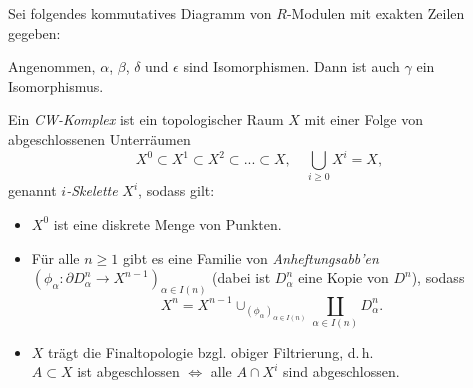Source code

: \documentclass{cheat-sheet}
\begin{document}
\begin{lem}
  Sei folgendes kommutatives Diagramm von $R$-Modulen mit exakten Zeilen gegeben:
  \begin{center}
  \end{center}
  Angenommen, $\alpha$, $\beta$, $\delta$ und $\epsilon$ sind Isomorphismen. Dann ist auch $\gamma$ ein Isomorphismus.
\end{lem}


\begin{defn}
  Ein \emph{CW-Komplex} ist ein topologischer Raum $X$ mit einer Folge von abgeschlossenen Unterräumen
  \[
    X^0 \subset X^1 \subset X^2 \subset ... \subset X, \quad
    \bigcup_{i \geq 0} X^i = X,
  \]
  genannt \emph{$i$-Skelette} $X^i$, sodass gilt:
  \begin{itemize}
    \item $X^0$ ist eine diskrete Menge von Punkten.
    \item Für alle $n \geq 1$ gibt es eine Familie von \emph{Anheftungsabb'en} $(\phi_\alpha : \partial D^n_\alpha \to X^{n-1})_{\alpha \in I(n)}$ (dabei ist $D^n_\alpha$ eine Kopie von $D^n$), sodass
    \[ X^n = X^{n-1} \cup_{(\phi_\alpha)_{\alpha \in I(n)}} \coprod_{\alpha \in I(n)} D^n_\alpha. \]
    \item $X$ trägt die Finaltopologie bzgl. obiger Filtrierung, d.\,h. \\
    $A \subset X$ ist abgeschlossen $\iff$ alle $A \cap X^i$ sind abgeschlossen.
  \end{itemize}
\end{defn}
\end{document}
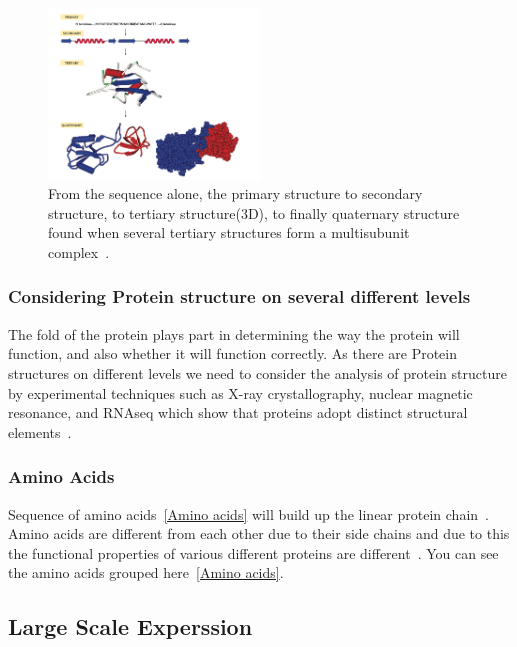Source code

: \documentclass[]{final_report}
\begin{document}
\begin{figure}[h]
    \centering
    \includegraphics[width=0.5\textwidth]{Protein Structure.png}
    \caption{\label{fig:levels of protein structure.}From the sequence alone, the primary structure to secondary structure, to tertiary structure(3D), to finally quaternary structure found when several tertiary structures form a multisubunit complex~\cite{zvelebil_understanding_2008}.}
\end{figure}

\subsubsection{Considering Protein structure on several different levels}

The fold of the protein plays part in determining the way the protein will function, and also whether it will function correctly. As there are Protein structures on different levels we need to consider the analysis of protein structure by experimental techniques such as X-ray crystallography, nuclear magnetic resonance, and RNAseq which show that proteins adopt distinct structural elements~\cite{zvelebil_understanding_2008}.

\subsubsection{Amino Acids}

Sequence of amino acids~\ref{Amino acids} will build up the linear protein chain~\cite{zvelebil_understanding_2008}. Amino acids are different from each other due to their side chains and due to this the functional properties of various different proteins are different~\cite{zvelebil_understanding_2008}. You can see the amino acids grouped here~\ref{Amino acids}.

\subsection{Large Scale Experssion}
\end{document}
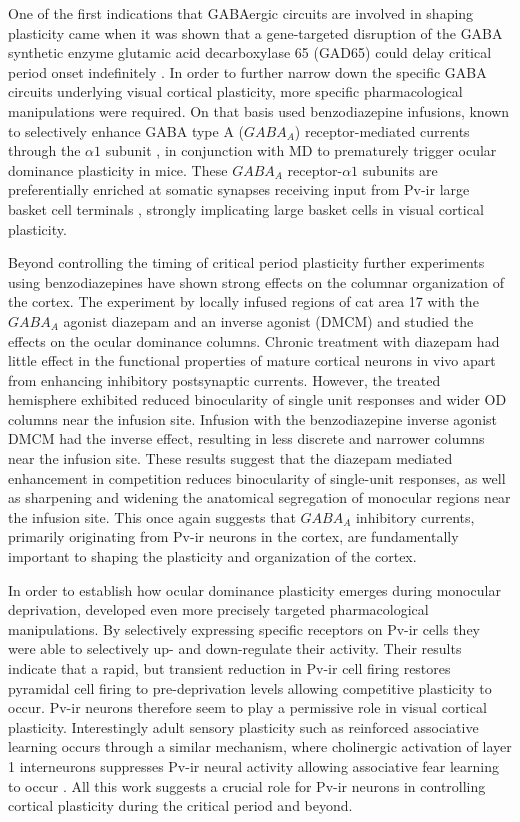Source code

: One of the first indications that GABAergic circuits are involved in
shaping plasticity came when it was shown that a gene-targeted
disruption of the GABA synthetic enzyme glutamic acid decarboxylase 65
(GAD65) could delay critical period onset indefinitely
\citep{Fagiolini2000}. In order to further narrow down the specific
GABA circuits underlying visual cortical plasticity, more specific
pharmacological manipulations were required. On that basis
\cite{Fagiolini2004} used benzodiazepine infusions, known to
selectively enhance GABA type A ($GABA_A$) receptor-mediated currents
through the $\alpha1$ subunit \citep{Rudolph1999}, in conjunction with
MD to prematurely trigger ocular dominance plasticity in mice. These
$GABA_A$ receptor-$\alpha1$ subunits are preferentially enriched at
somatic synapses receiving input from Pv-ir large basket cell
terminals \citep{Klausberger2002}, strongly implicating large basket
cells in visual cortical plasticity.

Beyond controlling the timing of critical period plasticity further
experiments using benzodiazepines have shown strong effects on the
columnar organization of the cortex. The experiment by
\cite{Hensch2004} locally infused regions of cat area 17 with the
$GABA_A$ agonist diazepam and an inverse agonist (DMCM) and studied
the effects on the ocular dominance columns. Chronic treatment with
diazepam had little effect in the functional properties of mature
cortical neurons in vivo apart from enhancing inhibitory postsynaptic
currents. However, the treated hemisphere exhibited reduced
binocularity of single unit responses and wider OD columns near the
infusion site. Infusion with the benzodiazepine inverse agonist DMCM
had the inverse effect, resulting in less discrete and narrower
columns near the infusion site. These results suggest that the
diazepam mediated enhancement in competition reduces binocularity of
single-unit responses, as well as sharpening and widening the
anatomical segregation of monocular regions near the infusion
site. This once again suggests that $GABA_A$ inhibitory currents,
primarily originating from Pv-ir neurons in the cortex, are
fundamentally important to shaping the plasticity and organization of
the cortex.

In order to establish how ocular dominance plasticity emerges during
monocular deprivation, \cite{Kuhlman2013} developed even more
precisely targeted pharmacological manipulations. By selectively
expressing specific receptors on Pv-ir cells they were able to
selectively up- and down-regulate their activity. Their results
indicate that a rapid, but transient reduction in Pv-ir cell firing
restores pyramidal cell firing to pre-deprivation levels allowing
competitive plasticity to occur. Pv-ir neurons therefore seem to play
a permissive role in visual cortical plasticity. Interestingly adult
sensory plasticity such as reinforced associative learning occurs
through a similar mechanism, where cholinergic activation of layer 1
interneurons suppresses Pv-ir neural activity allowing associative
fear learning to occur \citep{Letzkus2011}. All this work suggests a
crucial role for Pv-ir neurons in controlling cortical plasticity
during the critical period and beyond.

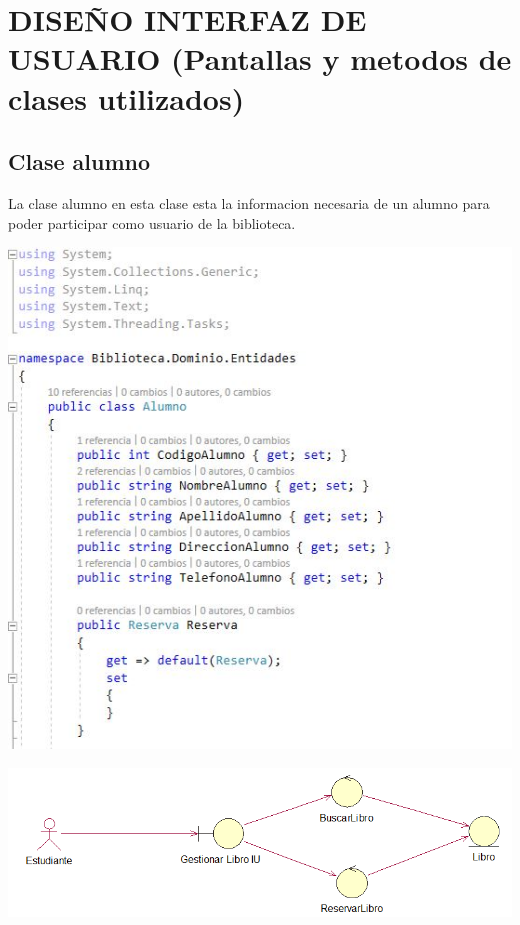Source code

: \section{ DISEÑO INTERFAZ DE USUARIO (Pantallas y metodos de clases utilizados)} 
  \subsection{Clase alumno}
  La clase alumno en esta clase esta la informacion necesaria de un alumno para poder participar como usuario de la biblioteca.
	\begin{center}
	\includegraphics[width=14cm]{./Imagenes/img101} 
	\end{center}

	\begin{center}
	\includegraphics[width=18cm]{./Imagenes/img10} 
	\end{center}
	
 \newpage
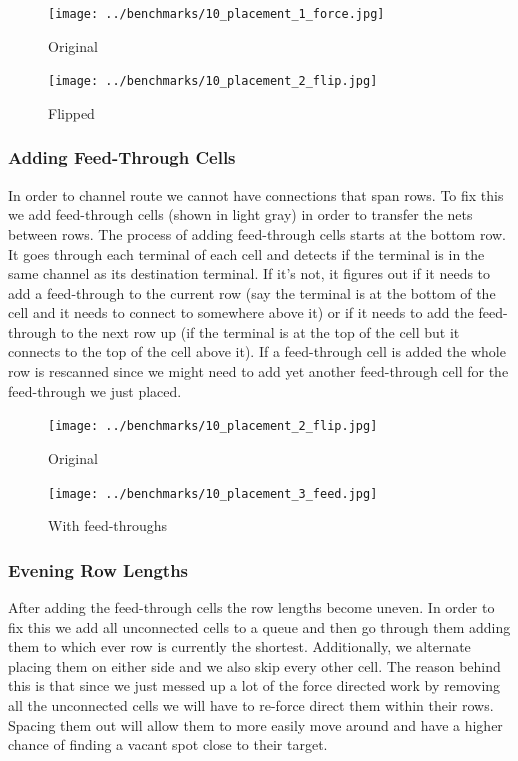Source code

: \documentclass[10pt]{article}
\begin{document}
        \begin{figure}[H]
            \centering
            \texttt{[image: ../benchmarks/10\_placement\_1\_force.jpg]}
            \caption{Original}
        \end{figure}
        \begin{figure}[H]
            \centering
            \texttt{[image: ../benchmarks/10\_placement\_2\_flip.jpg]}
            \caption{Flipped}
        \end{figure}

        \subsubsection{Adding Feed-Through Cells}

        In order to channel route we cannot have connections that span rows. To
        fix this we add feed-through cells (shown in light gray) in order to
        transfer the nets between rows. The process of adding feed-through cells
        starts at the bottom row. It goes through each terminal of each cell
        and detects if the terminal is in the same channel as its destination
        terminal. If it's not, it figures out if it needs to add a feed-through
        to the current row (say the terminal is at the bottom of the cell and
        it needs to connect to somewhere above it) or if it needs to add the
        feed-through to the next row up (if the terminal is at the top of the
        cell but it connects to the top of the cell above it). If a feed-through
        cell is added the whole row is rescanned since we might need to
        add yet another feed-through cell for the feed-through we just placed.

        \begin{figure}[H]
            \centering
            \texttt{[image: ../benchmarks/10\_placement\_2\_flip.jpg]}
            \caption{Original}
        \end{figure}
        \begin{figure}[H]
            \centering
            \texttt{[image: ../benchmarks/10\_placement\_3\_feed.jpg]}
            \caption{With feed-throughs}
        \end{figure}

        \subsubsection{Evening Row Lengths}

        After adding the feed-through cells the row lengths become uneven. In
        order to fix this we add all unconnected cells to a queue and then go
        through them adding them to which ever row is currently the shortest.
        Additionally, we alternate placing them on either side and we also skip
        every other cell. The reason behind this is that since we just messed
        up a lot of the force directed work by removing all the unconnected
        cells we will have to re-force direct them within their rows. Spacing
        them out will allow them to more easily move around and have a higher
        chance of finding a vacant spot close to their target.
\end{document}
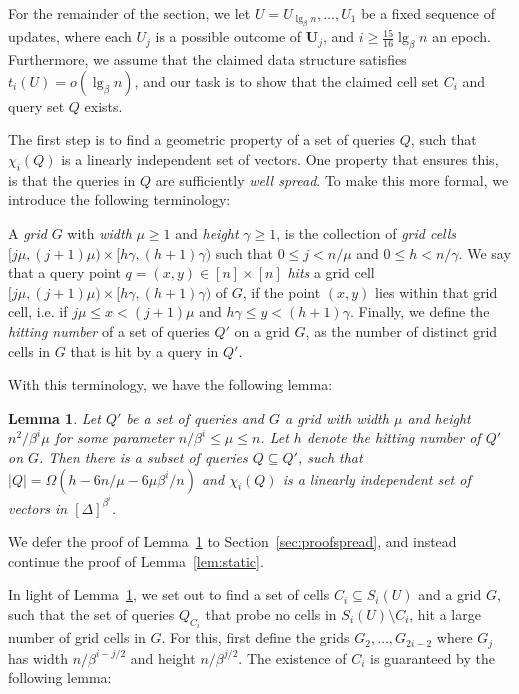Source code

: \documentclass[letterpaper]{article}
\newtheorem{lemma}{Lemma}
\newcommand{\U}{\textbf{U}}
\newcommand{\inc}[1]{\chi_{#1}}
\begin{document}
For the remainder of the section, we let $U=U_{\lg_\beta n},\dots,U_1$
be a fixed sequence of updates, where each $U_j$ is a possible outcome
of $\U_j$, and $i \geq \tfrac{15}{16}\lg_\beta n$ an epoch. Furthermore,
we assume that the claimed data structure satisfies
$t_i(U)=o(\lg_\beta n)$, and our task is to show that the claimed cell
set $C_i$ and query set $Q$ exists.

The first step is to find a geometric property of a set of queries
$Q$, such that $\inc{i}(Q)$ is a linearly independent set of
vectors. One property that ensures this, is that the queries in $Q$
are sufficiently \emph{well spread}. To make this more formal, we
introduce the following terminology:

A \emph{grid} $G$ with \emph{width} $\mu \geq 1$ and \emph{height}
$\gamma \geq 1$, is the collection of \emph{grid cells} $[j
  \mu,(j+1)\mu) \times[h\gamma,(h+1)\gamma)$ such that $0 \leq j <
    n/\mu$ and $0\leq h < n/\gamma$. We say that a query point
    $q=(x,y) \in [n] \times [n]$ \emph{hits} a grid cell $[j
      \mu,(j+1)\mu) \times[h\gamma,(h+1)\gamma)$ of $G$, if the point
        $(x,y)$ lies within that grid cell, i.e. if $j\mu \leq x <
        (j+1)\mu$ and $h \gamma \leq y < (h+1)\gamma$. Finally, we
        define the \emph{hitting number} of a set of queries $Q'$ on a
        grid $G$, as the number of distinct grid cells in $G$ that is
        hit by a query in $Q'$.

With this terminology, we have the following lemma:

\begin{lemma}
\label{lem:spread}
Let $Q'$ be a set of queries and $G$ a grid with width $\mu$ and
height $n^2/\beta^i \mu$ for some parameter $n/\beta^i \leq \mu \leq
n$. Let $h$ denote the hitting number of $Q'$ on $G$. Then there is a
subset of queries $Q \subseteq Q'$, such that $|Q| =
\Omega(h-6n/\mu-6\mu\beta^i/n)$ and $\inc{i}(Q)$ is a linearly
independent set of vectors in $[\Delta]^{\beta^i}$.
\end{lemma}

We defer the proof of Lemma~\ref{lem:spread} to
Section~\ref{sec:proofspread}, and instead continue the proof of
Lemma~\ref{lem:static}.

In light of Lemma~\ref{lem:spread}, we set out to find a set of cells
$C_i \subseteq S_i(U)$ and a grid $G$, such that the set of queries
$Q_{C_i}$ that probe no cells in $S_i(U) \setminus C_i$, hit a large
number of grid cells in $G$. For this, first define the grids
$G_2,\dots,G_{2i-2}$ where $G_j$ has width $n/\beta^{i-j/2}$ and
height $n/\beta^{j/2}$.  The existence of $C_i$ is guaranteed by the
following lemma:
\end{document}
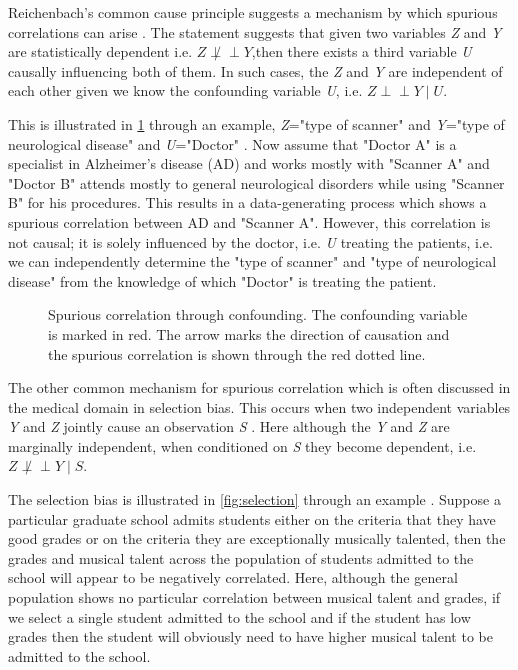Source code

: \documentclass[12pt,DIV14,BCOR12mm,a4paper,footinclude=false,headinclude,parskip=half-,twoside,openright,cleardoublepage=empty,toc=index,bibliography=totoc,listof=totoc]{scrreprt}
\numberwithin{equation}{chapter}
\begin{document}
Reichenbach's common cause principle suggests a mechanism by which spurious correlations can arise \cite{peters_2017_elements}. The statement suggests that given two variables \textit{Z} and \textit{Y} are statistically dependent i.e. $Z \not\perp\!\!\!\perp Y$,then there exists a third variable \textit{U} causally influencing both of them. In such cases, the \textit{Z} and \textit{Y} are independent of each other given we know the confounding variable \textit{U}, i.e. $Z\perp\!\!\!\perp Y\mid U$.

This is illustrated in \ref{fig:confounding} through an example, \textit{Z}="type of scanner" and \textit{Y}="type of neurological disease" and \textit{U}="Doctor" \cite{10162210}. Now assume that "Doctor A" is a specialist in Alzheimer's disease (AD) and works mostly with "Scanner A" and "Doctor B" attends mostly to general neurological disorders while using "Scanner B" for his procedures. This results in a data-generating process which shows a spurious correlation between AD and "Scanner A". However, this correlation is not causal; it is solely influenced by the doctor, i.e. \textit{U} treating the patients, i.e. we can independently determine the "type of scanner" and "type of neurological disease" from the knowledge of which "Doctor" is treating the patient.

\begin{figure}[H]
    \centering
     
    \caption{Spurious correlation through confounding. The confounding variable is marked in red. The arrow marks the direction of causation and the spurious correlation is shown through the red dotted line.}
    \label{fig:confounding}
\end{figure}

The other common mechanism for spurious correlation which is often discussed in the medical domain in selection bias. This occurs when two independent variables \textit{Y} and \textit{Z} jointly cause an observation \textit{S} \cite{Pearl09}. Here although the \textit{Y} and \textit{Z} are marginally independent, when conditioned on \textit{S} they become dependent, i.e. $Z\not\perp\!\!\!\perp Y\mid S$. 

The selection bias is illustrated in \ref{fig:selection} through an example \cite{Pearl09}. Suppose a particular graduate school admits students either on the criteria that they have good grades or on the criteria they are exceptionally musically talented, then the grades and musical talent across the population of students admitted to the school will appear to be negatively correlated. Here, although the general population shows no particular correlation between musical talent and grades, if we select a single student admitted to the school and if the student has low grades then the student will obviously need to have higher musical talent to be admitted to the school.
\end{document}
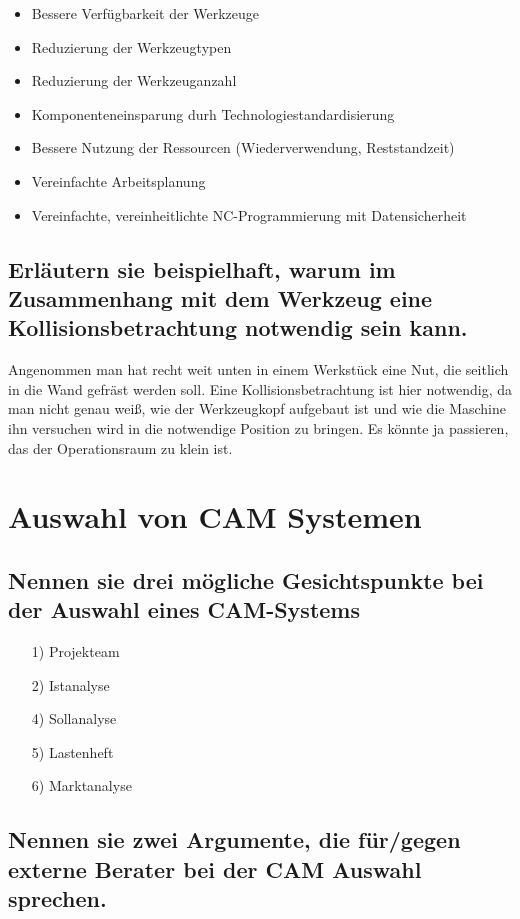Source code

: \begin{itemize}
    \item Bessere Verfügbarkeit der Werkzeuge
    \item Reduzierung der Werkzeugtypen
    \item Reduzierung der Werkzeuganzahl
    \item Komponenteneinsparung durh Technologiestandardisierung
    \item Bessere Nutzung der Ressourcen (Wiederverwendung, Reststandzeit)
    \item Vereinfachte Arbeitsplanung
    \item Vereinfachte, vereinheitlichte NC-Programmierung mit Datensicherheit
\end{itemize}

\subsection*{%
    Erläutern sie beispielhaft, warum im Zusammenhang mit dem Werkzeug eine
    Kollisionsbetrachtung notwendig sein kann.
}

Angenommen man hat recht weit unten in einem Werkstück eine Nut, die seitlich
in die Wand gefräst werden soll. Eine Kollisionsbetrachtung ist hier notwendig,
da man nicht genau weiß, wie der Werkzeugkopf aufgebaut ist und wie die
Maschine ihn versuchen wird in die notwendige Position zu bringen. Es könnte ja
passieren, das der Operationsraum zu klein ist.


\newpage


\section{Auswahl von CAM Systemen}


\subsection*{
Nennen sie drei mögliche Gesichtspunkte bei der Auswahl eines CAM-Systems
}


\begin{itemize}
\item[1)] Projekteam
\item[2)] Istanalyse
\item[4)] Sollanalyse
\item[5)] Lastenheft
\item[6)] Marktanalyse
\end{itemize}


\subsection*{
Nennen sie zwei Argumente, die für/gegen externe Berater bei der CAM Auswahl sprechen.
}


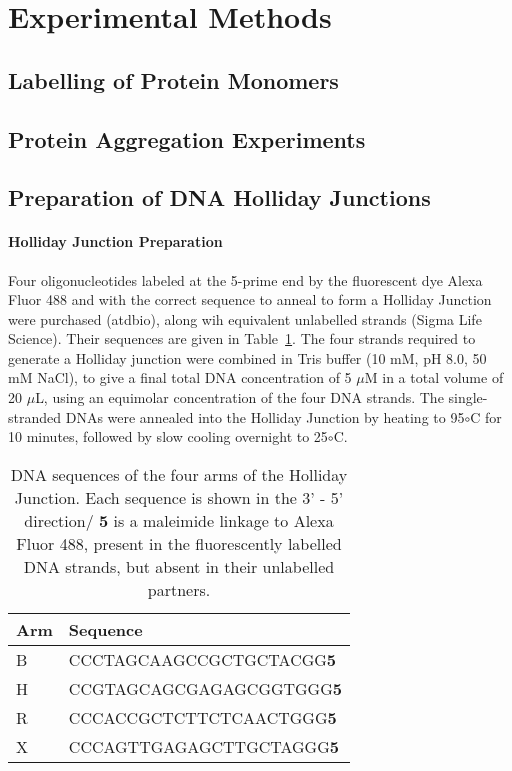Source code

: \section{Experimental Methods}
\subsection{Labelling of Protein Monomers}
\subsection{Protein Aggregation Experiments}
\subsection{Preparation of DNA Holliday Junctions}
\paragraph{Holliday Junction Preparation}
Four oligonucleotides labeled at the 5-prime end by the fluorescent dye Alexa Fluor 488 and with the correct sequence to anneal to form a Holliday Junction were purchased (atdbio), along wih equivalent unlabelled strands (Sigma Life Science). Their sequences are given in Table~\ref{tab:table1_DNAsequences}. The four strands required to generate a Holliday junction were combined in Tris buffer (10 mM, pH 8.0, 50 mM NaCl), to give a final total DNA concentration of 5 $\mu$M in a total volume of 20 $\mu$L, using an equimolar concentration of the four DNA strands. The single-stranded DNAs were annealed into the Holliday Junction by heating to 95$\circ$C for 10 minutes, followed by slow cooling overnight to 25$\circ$C.

\begin{center}
\begin{table}[!ht]
\begin{tabular}{|l|l|}
\hline
{\bf Arm} & {\bf Sequence}\\ \hline
B & CCCTAGCAAGCCGCTGCTACGG{\bf 5} \\
H & CCGTAGCAGCGAGAGCGGTGGG{\bf 5} \\
R & CCCACCGCTCTTCTCAACTGGG{\bf 5} \\
X & CCCAGTTGAGAGCTTGCTAGGG{\bf 5} \\ \hline
\end{tabular}
\caption{DNA sequences of the four arms of the Holliday Junction. Each sequence is shown in the 3' - 5' direction/ {\bf 5} is a maleimide linkage to Alexa Fluor 488, present in the fluorescently labelled DNA strands, but absent in their unlabelled partners.}
\label{tab:table1_DNAsequences}
\end{table}
\end{center}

• WORK REQUEST:
Tally the lines of the records that contain "role", then write only the total.

• RESPONSE:
2